Interview with Kuss Quartet & Naoko Shimizu – part 3
When Mikayel Hakhnazaryan joined the quartet in 2008, replacing Felix Nickel, the quartet was thriving and busy, looking more for a member who would blend with them, rather than one who would force a change in direction. Hakhnazaryan had just been offered a solo cello post with a Swiss orchestra, but turned it down in order to join the Kuss Quartet.
“My colleagues said, ‘This is crazy! Don’t do it! You can’t leave a solo position in Switzerland for a string quartet!’ But in Russia we say that if you don’t take risks, you don’t drink Champagne. And I’m glad.”
Hakhnazaryan’s Armenian childhood brought many parallels with that of Kuss and Wille, he says, and made it easy for him to fit into the quartet’s culture and way of working.
“We were part of the Soviet Union, and the idea was that if you start music at an early age, then it is for a very serious reason, not just for pleasure. I started playing in string quartets very early, and we would spend hours every day playing together. It was a difficult time economically. The public transport didn’t work, and it took me an hour to walk to school, but I was really happy.”
Hakhnazaryan describes the Kuss Quartet’s playing as strikingly honest and positive. Shimizu agrees; she and they share common ground in the form of a mentor, Hungarian pianist Ferenc Rados.
“I always felt that something I needed was there,” says Shimizu.
Quintets, she adds, are somehow in a class of their own. “It’s just one viola more, but somehow it’s another world. The sound becomes darker – deeper is maybe the wrong word, but somehow thicker. The possibilities make it something special.”
The Kuss Quartet often performs with guests, and has a concert series, “Kuss Plus”, dedicated to new configurations, in a popular Berlin nightclub. This brings fresh inspiration for the four musicians, and helps them re-think such fundamental matters as concert format and repertoire.

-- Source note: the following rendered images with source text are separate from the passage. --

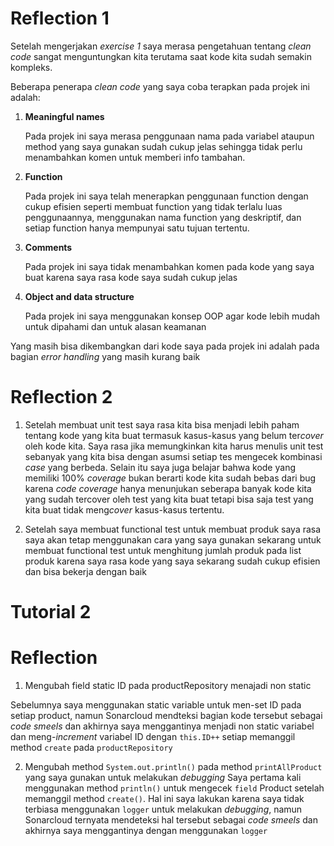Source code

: # Reflection 1

Setelah mengerjakan *exercise 1* saya merasa pengetahuan tentang *clean code* sangat menguntungkan kita terutama saat kode kita sudah semakin kompleks.

Beberapa penerapa *clean code* yang saya coba terapkan pada projek ini adalah:

1. **Meaningful names**
   
   Pada projek ini saya merasa penggunaan nama pada variabel ataupun method yang saya gunakan sudah cukup jelas sehingga
   tidak perlu menambahkan komen untuk memberi info tambahan.

2. **Function**

   Pada projek ini saya telah menerapkan penggunaan function dengan cukup efisien seperti membuat function yang tidak terlalu luas penggunaannya,
   menggunakan nama function yang deskriptif, dan setiap function hanya mempunyai satu tujuan tertentu.

3. **Comments**

   Pada projek ini saya tidak menambahkan komen pada kode yang saya buat karena saya rasa kode saya sudah cukup jelas

4. **Object and data structure**

   Pada projek ini saya menggunakan konsep OOP agar kode lebih mudah untuk dipahami dan untuk alasan keamanan


Yang masih bisa dikembangkan dari kode saya pada projek ini adalah pada bagian *error handling* yang masih kurang baik

# Reflection 2

1. Setelah membuat unit test saya rasa kita bisa menjadi lebih paham tentang kode yang kita buat termasuk kasus-kasus yang belum ter*cover* oleh kode kita. 
Saya rasa jika memungkinkan kita harus menulis unit test sebanyak yang kita bisa dengan asumsi setiap tes mengecek kombinasi *case* yang berbeda.
Selain itu saya juga belajar bahwa kode yang memiliki 100% *coverage* bukan berarti kode kita sudah bebas dari bug karena *code coverage* hanya menunjukan seberapa banyak kode kita
yang sudah tercover oleh test yang kita buat tetapi bisa saja test yang kita buat tidak meng*cover* kasus-kasus tertentu.

2. Setelah saya membuat functional test untuk membuat produk saya rasa saya akan tetap menggunakan cara yang saya gunakan sekarang untuk membuat functional test untuk menghitung jumlah produk pada list produk karena saya rasa kode yang saya sekarang sudah cukup efisien dan bisa bekerja dengan baik



# Tutorial 2
# Reflection
1.  Mengubah field static ID pada productRepository menajadi non static

   Sebelumnya saya menggunakan static variable untuk men-set ID pada setiap product, namun Sonarcloud mendteksi bagian kode tersebut sebagai *code smeels* dan akhirnya saya menggantinya menjadi non static variabel dan meng-*increment* variabel ID dengan `this.ID++` setiap memanggil method `create` pada `productRepository`
   
2. Mengubah method `System.out.println()` pada method `printAllProduct` yang saya gunakan untuk melakukan *debugging*
     Saya pertama kali menggunakan method `println()` untuk mengecek `field` Product setelah memanggil method `create()`. Hal ini saya lakukan karena saya tidak terbiasa menggunakan `logger` untuk melakukan *debugging*, namun Sonarcloud ternyata mendeteksi hal tersebut sebagai *code smeels* dan akhirnya saya menggantinya dengan menggunakan `logger`
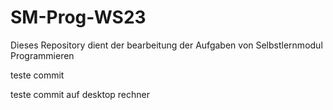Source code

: # SM-Prog-WS23
Dieses Repository dient der bearbeitung der Aufgaben von Selbstlernmodul Programmieren 

teste commit

teste commit auf desktop rechner
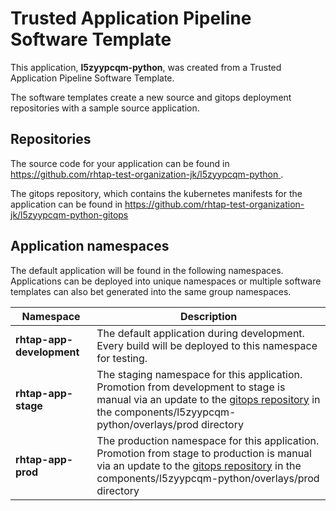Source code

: # Trusted Application Pipeline Software Template

This application, **l5zyypcqm-python**, was created from a Trusted Application Pipeline Software Template.

The software templates create a new source and gitops deployment repositories with a sample source application. 

## Repositories

The source code for your application can be found in [https://github.com/rhtap-test-organization-jk/l5zyypcqm-python ](https://github.com/rhtap-test-organization-jk/l5zyypcqm-python ).
 
The gitops repository, which contains the kubernetes manifests for the application can be found in 
[https://github.com/rhtap-test-organization-jk/l5zyypcqm-python-gitops ](https://github.com/rhtap-test-organization-jk/l5zyypcqm-python-gitops ) 

## Application namespaces 

The default application will be found in the following namespaces. Applications can be deployed into unique namespaces or multiple software templates can also bet generated into the same group namespaces.  

|  Namespace   |  Description   |  
| -------- | -------- |   
| **rhtap-app-development** | The default application during development. Every build will be deployed to this namespace for testing. | 
| **rhtap-app-stage** | The staging namespace for this application. Promotion from development to stage is manual via an update to the [gitops repository](https://github.com/rhtap-test-organization-jk/l5zyypcqm-python-gitops ) in the components/l5zyypcqm-python/overlays/prod directory |  
| **rhtap-app-prod** | The production namespace for this application. Promotion from stage to production is manual via an update to the [gitops repository](https://github.com/rhtap-test-organization-jk/l5zyypcqm-python-gitops ) in the components/l5zyypcqm-python/overlays/prod directory | 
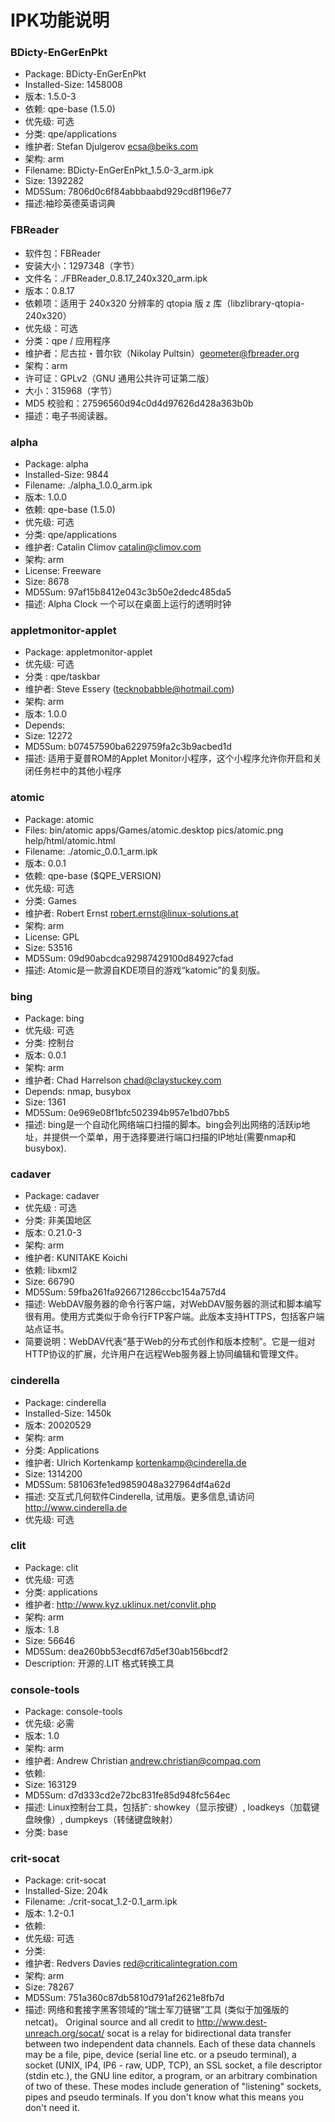 # IPK功能说明
### BDicty-EnGerEnPkt
+ Package: BDicty-EnGerEnPkt
+ Installed-Size: 1458008
+ 版本: 1.5.0-3
+ 依赖: qpe-base (1.5.0)
+ 优先级: 可选
+ 分类: qpe/applications
+ 维护者: Stefan Djulgerov <ecsa@beiks.com>
+ 架构: arm
+ Filename: BDicty-EnGerEnPkt_1.5.0-3_arm.ipk
+ Size: 1392282
+ MD5Sum: 7806d0c6f84abbbaabd929cd8f196e77
+ 描述:袖珍英德英语词典
### FBReader
+ 软件包：FBReader
+ 安装大小：1297348（字节）
+ 文件名：./FBReader_0.8.17_240x320_arm.ipk
+ 版本：0.8.17
+ 依赖项：适用于 240x320 分辨率的 qtopia 版 z 库（libzlibrary-qtopia-240x320）
+ 优先级：可选
+ 分类：qpe / 应用程序
+ 维护者：尼古拉・普尔钦（Nikolay Pultsin）geometer@fbreader.org
+ 架构：arm
+ 许可证：GPLv2（GNU 通用公共许可证第二版）
+ 大小：315968（字节）
+ MD5 校验和：27596560d94c0d4d97626d428a363b0b
+ 描述：电子书阅读器。
### alpha
+ Package: alpha
+ Installed-Size:    9844
+ Filename: ./alpha_1.0.0_arm.ipk
+ 版本: 1.0.0
+ 依赖: qpe-base (1.5.0)
+ 优先级: 可选
+ 分类: qpe/applications
+ 维护者: Catalin Climov <catalin@climov.com>
+ 架构: arm
+ License: Freeware
+ Size: 8678
+ MD5Sum: 97af15b8412e043c3b50e2dedc485da5
+ 描述: Alpha Clock 一个可以在桌面上运行的透明时钟
### appletmonitor-applet
+ Package: appletmonitor-applet
+ 优先级: 可选
+ 分类 : qpe/taskbar
+ 维护者: Steve Essery (tecknobabble@hotmail.com)
+ 架构: arm
+ 版本: 1.0.0
+ Depends: 
+ Size: 12272
+ MD5Sum: b07457590ba6229759fa2c3b9acbed1d
+ 描述: 适用于夏普ROM的Applet Monitor小程序，这个小程序允许你开启和关闭任务栏中的其他小程序
### atomic
+ Package: atomic
+ Files: bin/atomic apps/Games/atomic.desktop pics/atomic.png help/html/atomic.html
+ Filename: ./atomic_0.0.1_arm.ipk
+ 版本: 0.0.1
+ 依赖: qpe-base ($QPE_VERSION)
+ 优先级: 可选
+ 分类: Games
+ 维护者: Robert Ernst <robert.ernst@linux-solutions.at>
+ 架构: arm
+ License: GPL
+ Size: 53516
+ MD5Sum: 09d90abcdca92987429100d84927cfad
+ 描述: Atomic是一款源自KDE项目的游戏“katomic”的复刻版。
### bing
+ Package: bing
+ 优先级: 可选
+ 分类: 控制台
+ 版本: 0.0.1
+ 架构: arm
+ 维护者: Chad Harrelson chad@claystuckey.com
+ Depends: nmap, busybox
+ Size: 1361
+ MD5Sum: 0e969e08f1bfc502394b957e1bd07bb5
+ 描述: bing是一个自动化网络端口扫描的脚本。bing会列出网络的活跃ip地址，并提供一个菜单，用于选择要进行端口扫描的IP地址(需要nmap和busybox).
### cadaver
+ Package: cadaver
+ 优先级 : 可选
+ 分类: 非美国地区
+ 版本: 0.21.0-3
+ 架构: arm
+ 维护者: KUNITAKE Koichi
+ 依赖: libxml2
+ Size: 66790
+ MD5Sum: 59fba261fa926671286ccbc154a757d4
+ 描述: WebDAV服务器的命令行客户端，对WebDAV服务器的测试和脚本编写很有用。使用方式类似于命令行FTP客户端。此版本支持HTTPS，包括客户端站点证书。
+ 简要说明：WebDAV代表“基于Web的分布式创作和版本控制”。它是一组对HTTP协议的扩展，允许用户在远程Web服务器上协同编辑和管理文件。
### cinderella
+ Package: cinderella
+ Installed-Size: 1450k
+ 版本: 20020529
+ 架构: arm
+ 分类: Applications
+ 维护者: Ulrich Kortenkamp <kortenkamp@cinderella.de>
+ Size: 1314200
+ MD5Sum: 581063fe1ed9859048a327964df4a62d
+ 描述: 交互式几何软件Cinderella, 试用版。更多信息,请访问 http://www.cinderella.de
+ 优先级: 可选
### clit
+ Package: clit
+ 优先级: 可选
+ 分类: applications
+ 维护者: http://www.kyz.uklinux.net/convlit.php
+ 架构: arm
+ 版本: 1.8
+ Size: 56646
+ MD5Sum: dea260bb53ecdf67d5ef30ab156bcdf2
+ Description: 开源的.LIT 格式转换工具
### console-tools
+ Package: console-tools
+ 优先级: 必需
+ 版本:  1.0
+ 架构: arm
+ 维护者: Andrew Christian <andrew.christian@compaq.com>
+ 依赖: 
+ Size: 163129
+ MD5Sum: d7d333cd2e72bc831fe85d948fc564ec
+ 描述: Linux控制台工具，包括扩: showkey（显示按键）, loadkeys（加载键盘映像）, dumpkeys（转储键盘映射）
+ 分类: base
### crit-socat
+ Package: crit-socat
+ Installed-Size: 204k
+ Filename: ./crit-socat_1.2-0.1_arm.ipk
+ 版本: 1.2-0.1
+ 依赖: 
+ 优先级: 可选
+ 分类: 
+ 维护者: Redvers Davies <red@criticalintegration.com>
+ 架构: arm
+ Size: 78267
+ MD5Sum: 751a360c87db5810d791af2621e8fb7d
+ 描述: 网络和套接字黑客领域的“瑞士军刀链锯”工具 (类似于加强版的netcat)。
 Original source and all credit to http://www.dest-unreach.org/socat/
 socat is a relay for bidirectional data transfer between two independent data
 channels. Each of these data channels may be a file, pipe, device (serial line
 etc. or a pseudo terminal), a socket (UNIX, IP4, IP6 - raw, UDP, TCP), an
 SSL socket, a file descriptor (stdin etc.), the GNU line editor, a program, or
 an arbitrary combination of two of these. 
 These modes include generation of "listening" sockets, pipes and pseudo
 terminals.  If you don't know what this means you don't need it.
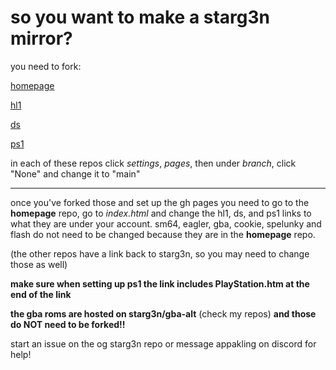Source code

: # so you want to make a starg3n mirror?

you need to fork:

[homepage](https://github.com/starg3n/starg3n.github.io)

[hl1](https://github.com/starg3n/hl1)

[ds](https://github.com/starg3n/ds)

[ps1](https://github.com/starg3n/ps1)

in each of these repos click _settings_, _pages_, then under _branch_, click "None" and change it to "main"

---

once you've forked those and set up the gh pages you need to go to the **homepage** repo, go to _index.html_ and change the hl1, ds, and ps1 links to what they are under your account. sm64, eagler, gba, cookie, spelunky and flash do not need to be changed because they are in the **homepage** repo.

(the other repos have a link back to starg3n, so you may need to change those as well)

**make sure when setting up ps1 the link includes PlayStation.htm at the end of the link**

**the gba roms are hosted on starg3n/gba-alt** (check my repos) **and those do NOT need to be forked!!**

start an issue on the og starg3n repo or message appakling on discord for help!
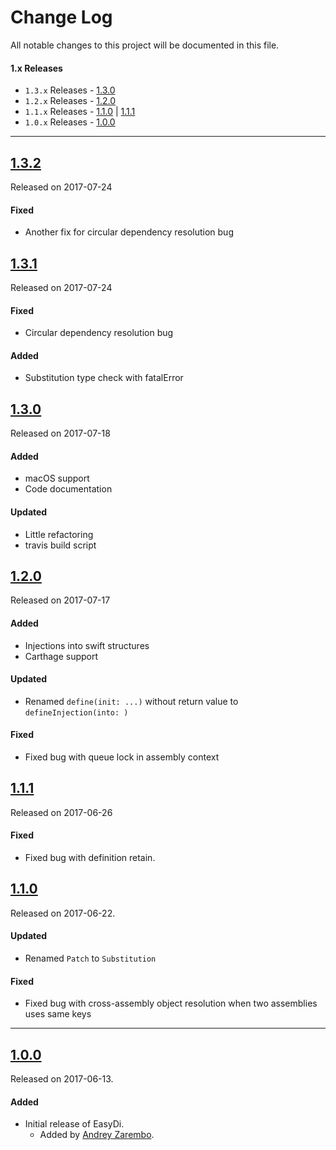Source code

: # Change Log
All notable changes to this project will be documented in this file.

#### 1.x Releases
- `1.3.x` Releases - [1.3.0](#130)
- `1.2.x` Releases - [1.2.0](#120)
- `1.1.x` Releases - [1.1.0](#110) | [1.1.1](#111)
- `1.0.x` Releases - [1.0.0](#100)

---
## [1.3.2](https://github.com/AndreyZarembo/EasyDi/releases/tag/1.3.2)
Released on 2017-07-24

#### Fixed
- Another fix for circular dependency resolution bug


## [1.3.1](https://github.com/AndreyZarembo/EasyDi/releases/tag/1.3.1)
Released on 2017-07-24

#### Fixed
- Circular dependency resolution bug

#### Added
- Substitution type check with fatalError


## [1.3.0](https://github.com/AndreyZarembo/EasyDi/releases/tag/1.3.0)
Released on 2017-07-18

#### Added
- macOS support
- Code documentation

#### Updated
- Little refactoring
- travis build script


## [1.2.0](https://github.com/AndreyZarembo/EasyDi/releases/tag/1.2.0)
Released on 2017-07-17

#### Added
- Injections into swift structures
- Carthage support

#### Updated
- Renamed `define(init: ...)` without return value to `defineInjection(into: )`

#### Fixed
- Fixed bug with queue lock in assembly context


## [1.1.1](https://github.com/AndreyZarembo/EasyDi/releases/tag/1.1.1)
Released on 2017-06-26

#### Fixed
- Fixed bug with definition retain.

## [1.1.0](https://github.com/AndreyZarembo/EasyDi/releases/tag/1.1.0)
Released on 2017-06-22.

#### Updated
- Renamed `Patch` to `Substitution`

#### Fixed
- Fixed bug with cross-assembly object resolution when two assemblies uses same keys

---

## [1.0.0](https://github.com/AndreyZarembo/EasyDi/releases/tag/1.0.0)
Released on 2017-06-13.

#### Added
- Initial release of EasyDi.
  - Added by [Andrey Zarembo](https://github.com/AndreyZarembo).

“The wife of Walter Levin once said that quartet is like a marriage without the benefit of sex,” says Wille. “In a way you are married to your colleagues. The most difficult thing is to have a personal life outside the quartet. We see more of each other than we see of our partners. The quartet is always very present in everybody’s life, and you have to give it priority. Otherwise it doesn’t work.
“So it’s a challenge to sometimes play as a quintet. With a guest who adds some extra art to it, a quartet can also be very flexible and open-minded. The form is more spontaneous than people think.”